Federconsumatori Reggio Calabria e Spi Cgil Città metropolitana denunciano una situazione definita insostenibile a causa di gravi disfunzioni amministrative legate all’Ufficio tributi comunale e alla gestione del servizio idrico.

In una nota congiunta, le organizzazioni spiegano che negli ultimi mesi è stato registrato un numero crescente di segnalazioni relative a intimazioni di pagamento Tari riferite ad annualità che risalgono anche al 2016, oltre a cartelle esattoriali emesse dall’Agenzia delle Entrate-Riscossione e avvisi di pagamento per importi che, secondo quanto segnalato, sarebbero già stati regolarmente versati dai contribuenti.

Una situazione che, sottolineano le associazioni, comporta un aggravio economico e psicologico per i cittadini coinvolti.

Le difficoltà per pensionati e cittadini

Lo Spi Cgil evidenzia come queste problematiche incidano in maniera particolarmente pesante sui pensionati, molti dei quali vivono con assegni previdenziali modesti e affrontano già difficoltà nel sostenere il costo della vita, delle utenze e della fiscalità locale.

Secondo quanto riportato nella nota, anche la gestione delle comunicazioni rappresenterebbe un punto critico. Oltre il 90% delle Pec inviate da Federconsumatori e dai cittadini resterebbe senza risposta e, in diversi casi, le istanze non verrebbero neppure protocollate. Nella maggior parte delle situazioni, affermano le organizzazioni, non arriverebbe alcun riscontro.

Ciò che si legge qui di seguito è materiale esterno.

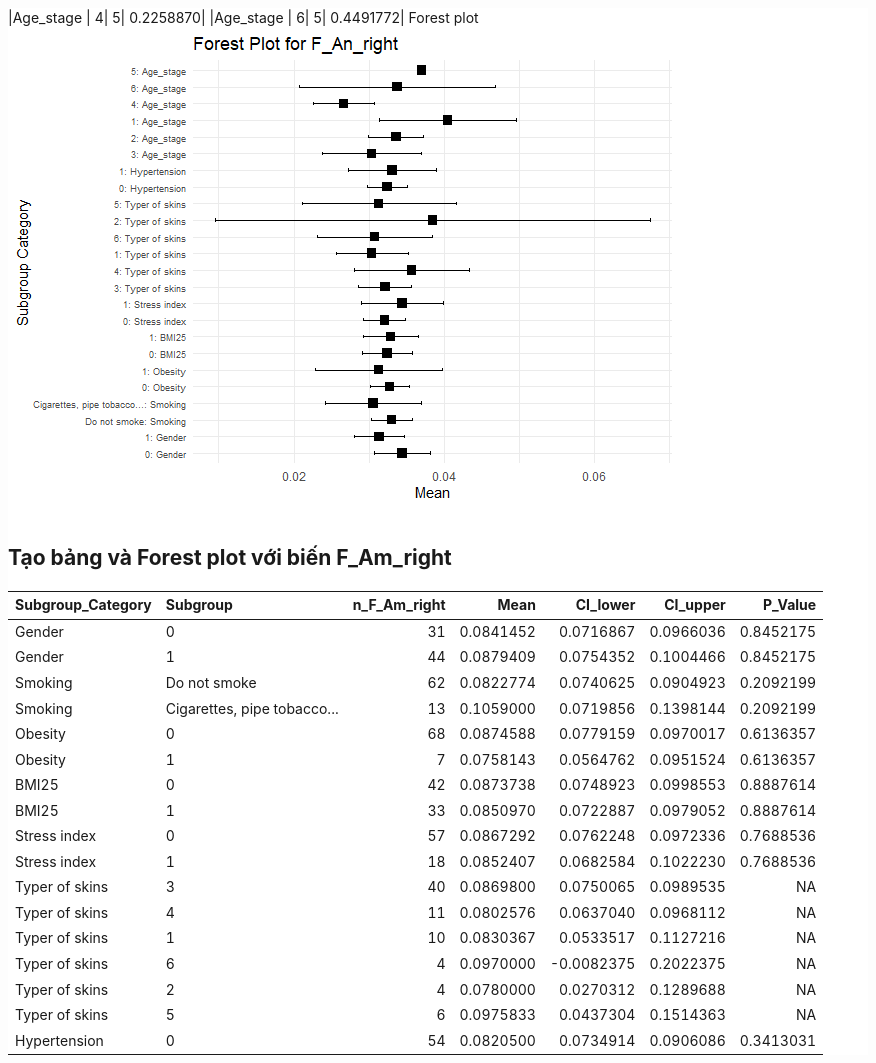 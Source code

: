 |Age_stage      |      4|      5| 0.2258870|
|Age_stage      |      6|      5| 0.4491772|
Forest plot 
![](Phan_tich_right_hand_files/figure-html/unnamed-chunk-54-1.png)

## Tạo bảng và Forest plot với biến F_Am_right

|Subgroup_Category |Subgroup                    | n_F_Am_right|      Mean|   CI_lower|  CI_upper|   P_Value|
|:-----------------|:---------------------------|------------:|---------:|----------:|---------:|---------:|
|Gender            |0                           |           31| 0.0841452|  0.0716867| 0.0966036| 0.8452175|
|Gender            |1                           |           44| 0.0879409|  0.0754352| 0.1004466| 0.8452175|
|Smoking           |Do not smoke                |           62| 0.0822774|  0.0740625| 0.0904923| 0.2092199|
|Smoking           |Cigarettes, pipe tobacco... |           13| 0.1059000|  0.0719856| 0.1398144| 0.2092199|
|Obesity           |0                           |           68| 0.0874588|  0.0779159| 0.0970017| 0.6136357|
|Obesity           |1                           |            7| 0.0758143|  0.0564762| 0.0951524| 0.6136357|
|BMI25             |0                           |           42| 0.0873738|  0.0748923| 0.0998553| 0.8887614|
|BMI25             |1                           |           33| 0.0850970|  0.0722887| 0.0979052| 0.8887614|
|Stress index      |0                           |           57| 0.0867292|  0.0762248| 0.0972336| 0.7688536|
|Stress index      |1                           |           18| 0.0852407|  0.0682584| 0.1022230| 0.7688536|
|Typer of skins    |3                           |           40| 0.0869800|  0.0750065| 0.0989535|        NA|
|Typer of skins    |4                           |           11| 0.0802576|  0.0637040| 0.0968112|        NA|
|Typer of skins    |1                           |           10| 0.0830367|  0.0533517| 0.1127216|        NA|
|Typer of skins    |6                           |            4| 0.0970000| -0.0082375| 0.2022375|        NA|
|Typer of skins    |2                           |            4| 0.0780000|  0.0270312| 0.1289688|        NA|
|Typer of skins    |5                           |            6| 0.0975833|  0.0437304| 0.1514363|        NA|
|Hypertension      |0                           |           54| 0.0820500|  0.0734914| 0.0906086| 0.3413031|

Le associazioni segnalano inoltre di aver richiesto più volte un incontro con i responsabili dell’Ufficio tributi e con l’amministrazione comunale senza ottenere risposta, una chiusura al confronto che viene definita inaccettabile.

Le criticità nella gestione del servizio idrico

Non meno critica, secondo Federconsumatori e Spi Cgil, sarebbe la situazione del servizio idrico, per anni gestito dalla società in house Hermes.

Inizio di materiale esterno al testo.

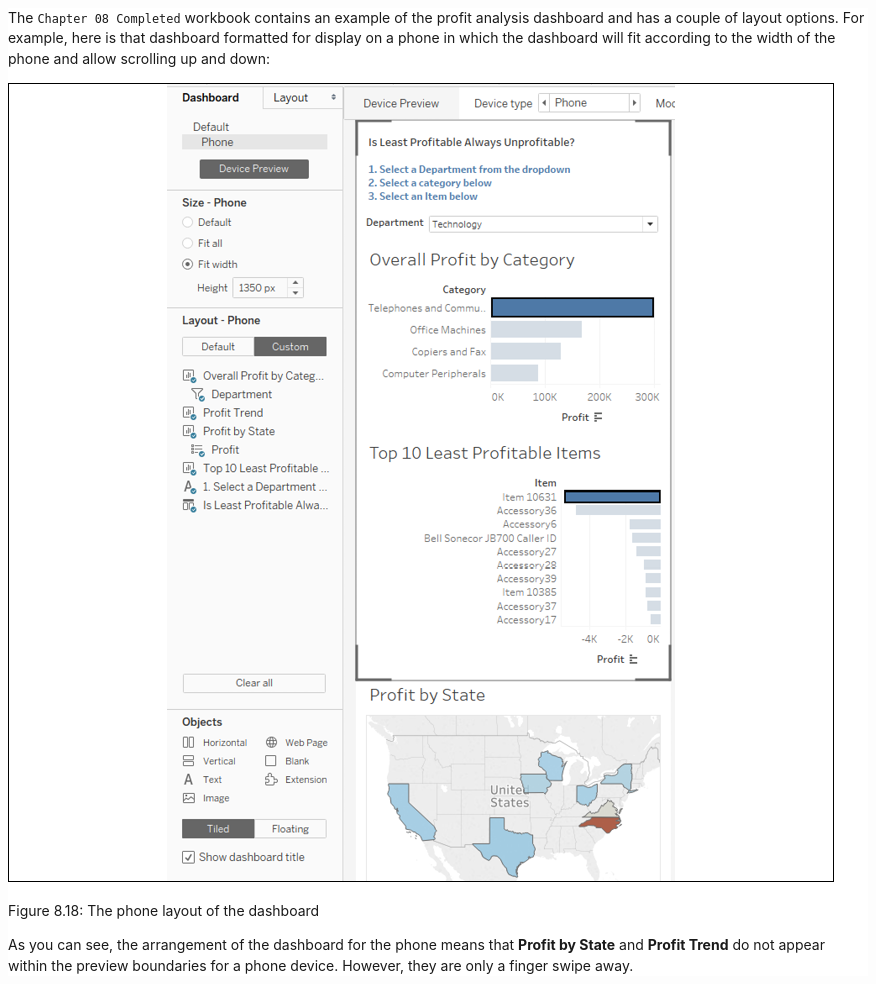 The `Chapter 08 Completed` workbook contains an
example of the profit analysis dashboard and has a couple of layout
options. For example, here is that dashboard formatted for display on a
phone in which the dashboard will fit according to the width of the
phone and allow scrolling up and down:

![](./images/B16021_08_18.png)

Figure 8.18: The phone layout of the dashboard

As you can see, the arrangement of the dashboard
for the phone means that **Profit by State** and **Profit Trend** do not
appear within the preview boundaries for a phone device. However, they
are only a finger swipe away.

Da tempo, riferiscono le organizzazioni, cittadini e associazioni avrebbero chiesto la restituzione di somme derivanti da conguagli a favore delle utenze idriche, riconosciuti dalla stessa società, ma che non sarebbero stati ancora restituiti.

Nel passaggio della gestione a Sorical sarebbero inoltre emerse ulteriori anomalie, tra cui errori relativi a utenze chiuse da anni, solleciti di pagamento inviati a ex utenti per servizi non usufruiti e il mancato trasferimento degli acconti cauzionali versati in precedenza, con conseguenti nuove richieste di pagamento.

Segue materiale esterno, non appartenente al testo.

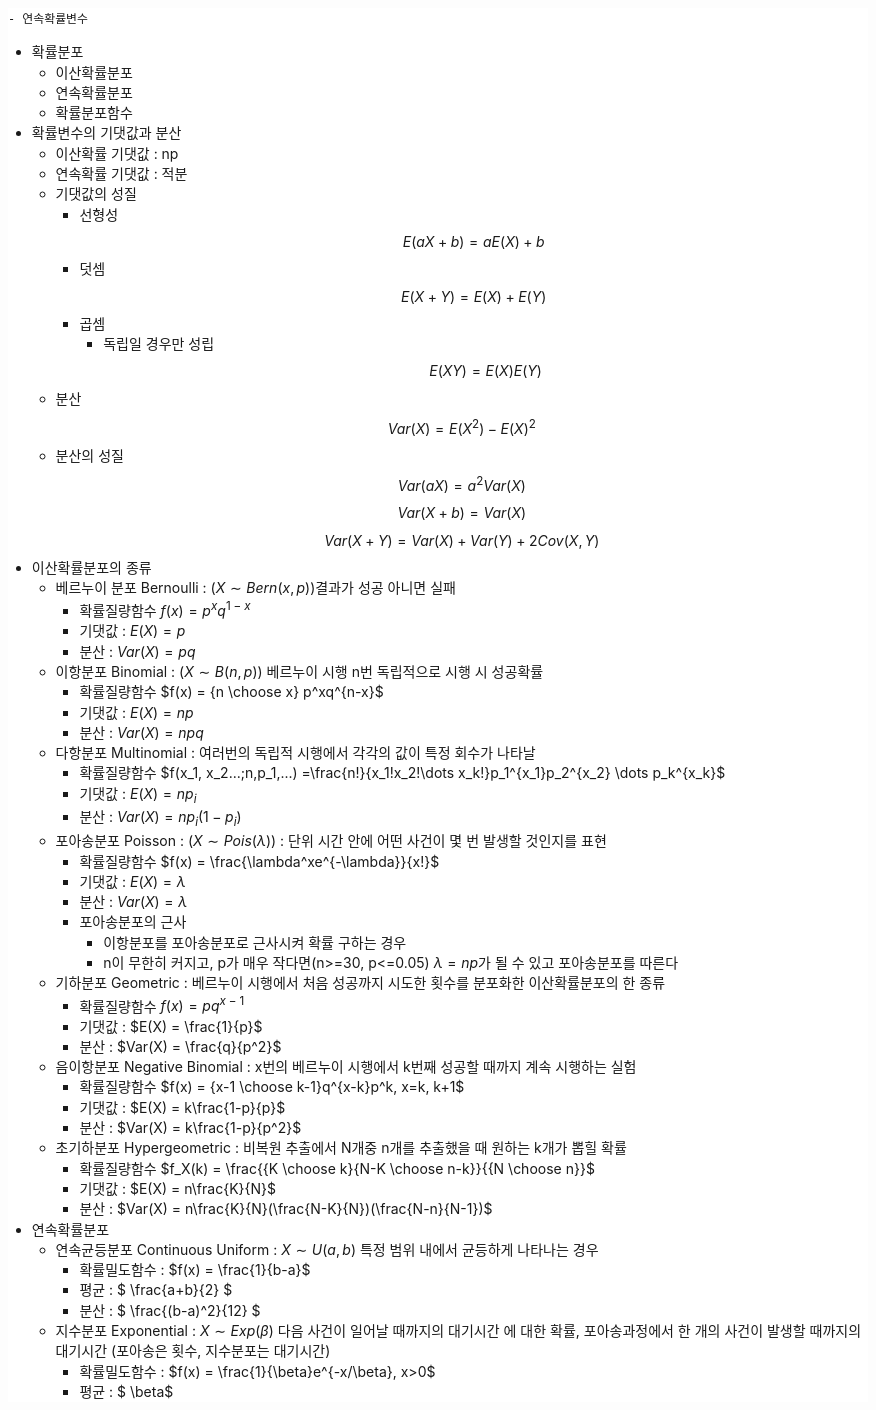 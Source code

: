     - 연속확률변수
- 확률분포
  - 이산확률분포
  - 연속확률분포
  - 확률분포함수
- 확률변수의 기댓값과 분산
  - 이산확률 기댓값 : np
  - 연속확률 기댓값 : 적분
  - 기댓값의 성질
    - 선형성
    $$ E(aX + b) = aE(X)+b $$
    - 덧셈
    $$ E(X + Y) = E(X)+E(Y) $$
    - 곱셈
      - 독립일 경우만 성립
    $$ E(XY) = E(X)E(Y) $$
  - 분산
    $$ Var(X) = E(X^2)-{E(X)}^2 $$
  - 분산의 성질
    $$Var(aX) = a^2Var(X)$$
    $$Var(X+b) = Var(X)$$
    $$Var(X + Y) = Var(X) + Var(Y) +2 Cov(X,Y)$$
- 이산확률분포의 종류
  - 베르누이 분포 Bernoulli : ($X\sim Bern(x,p)$)결과가 성공 아니면 실패
    - 확률질량함수 $f(x) = p^xq^{1-x}$
    - 기댓값 : $E(X) = p$
    - 분산 : $Var(X) = pq$
  - 이항분포 Binomial : ($X\sim B(n,p)$) 베르누이 시행 n번 독립적으로 시행 시 성공확률
    - 확률질량함수 $f(x) =  {n \choose x} p^xq^{n-x}$
    - 기댓값 : $E(X) = np$
    - 분산 : $Var(X) = npq$
  - 다항분포 Multinomial : 여러번의 독립적 시행에서 각각의 값이 특정 회수가 나타날  
    - 확률질량함수 $f(x_1, x_2...;n,p_1,...) =\frac{n!}{x_1!x_2!\dots x_k!}p_1^{x_1}p_2^{x_2} \dots p_k^{x_k}$
    - 기댓값 : $E(X) = np_i$
    - 분산 : $Var(X) = np_i(1-p_i)$
  - 포아송분포 Poisson : ($X\sim Pois(\lambda)$) : 단위 시간 안에 어떤 사건이 몇 번 발생할 것인지를 표현
    - 확률질량함수 $f(x) = \frac{\lambda^xe^{-\lambda}}{x!}$
    - 기댓값 : $E(X) = \lambda$
    - 분산 : $Var(X) = \lambda$
    - 포아송분포의 근사
      - 이항분포를 포아송분포로 근사시켜 확률 구하는 경우
      - n이 무한히 커지고, p가 매우 작다면(n>=30, p<=0.05) $\lambda = np$가 될 수 있고 포아송분포를 따른다
  - 기하분포 Geometric : 베르누이 시행에서 처음 성공까지 시도한 횟수를 분포화한 이산확률분포의 한 종류
    - 확률질량함수 $f(x) = pq^{x-1}$
    - 기댓값 : $E(X) = \frac{1}{p}$
    - 분산 : $Var(X) = \frac{q}{p^2}$
  - 음이항분포 Negative Binomial : x번의 베르누이 시행에서 k번째 성공할 때까지 계속 시행하는 실험
    - 확률질량함수 $f(x) = {x-1 \choose k-1}q^{x-k}p^k, x=k, k+1$
    - 기댓값 : $E(X) = k\frac{1-p}{p}$
    - 분산 : $Var(X) = k\frac{1-p}{p^2}$
  - 초기하분포 Hypergeometric : 비복원 추출에서 N개중 n개를 추출했을 때 원하는 k개가 뽑힐 확률
    - 확률질량함수 $f_X(k) = \frac{{K \choose k}{N-K \choose n-k}}{{N \choose n}}$
    - 기댓값 : $E(X) = n\frac{K}{N}$
    - 분산 : $Var(X) = n\frac{K}{N}(\frac{N-K}{N})(\frac{N-n}{N-1})$
- 연속확률분포
  - 연속균등분포 Continuous Uniform : $X \sim U(a,b)$ 특정 범위 내에서 균등하게 나타나는 경우
    - 확률밀도함수 : $f(x) = \frac{1}{b-a}$
    - 평균 : $ \frac{a+b}{2} $
    - 분산 : $ \frac{(b-a)^2}{12} $
  - 지수분포 Exponential : $X \sim Exp(\beta)$ 다음 사건이 일어날 때까지의 대기시간 에 대한 확률, 포아송과정에서 한 개의 사건이 발생할 때까지의 대기시간 (포아송은 횟수, 지수분포는 대기시간)
    - 확률밀도함수 : $f(x) = \frac{1}{\beta}e^{-x/\beta}, x>0$
    - 평균 : $ \beta$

Per molti pensionati, spesso soli o con strumenti digitali limitati, districarsi tra società diverse, uffici che non rispondono e richieste ritenute contraddittorie rappresenterebbe una difficoltà concreta e quotidiana.

Le richieste di Federconsumatori e Spi Cgil

Le due organizzazioni chiedono la sospensione immediata delle procedure di riscossione ritenute dubbie o illegittime, la verifica puntuale delle posizioni tributarie e idriche contestate, la restituzione delle somme dovute ai cittadini e il ripristino di canali di comunicazione efficaci, trasparenti e rispettosi.

Federconsumatori e Spi Cgil ricordano inoltre che Reggio Calabria risulta tra le città italiane con la Tari più cara, con una spesa media per nucleo familiare che si aggira intorno ai 500 euro, superiore alla media nazionale.

Nella conclusione della nota, le organizzazioni ribadiscono che i cittadini, e in particolare i pensionati, non possono continuare a pagare il prezzo di errori amministrativi, disorganizzazione e di una gestione ritenuta distante dai principi di legalità, efficienza e tutela sociale, assicurando che continueranno a tutelare i diritti dei consumatori e dei pensionati nelle sedi opportune.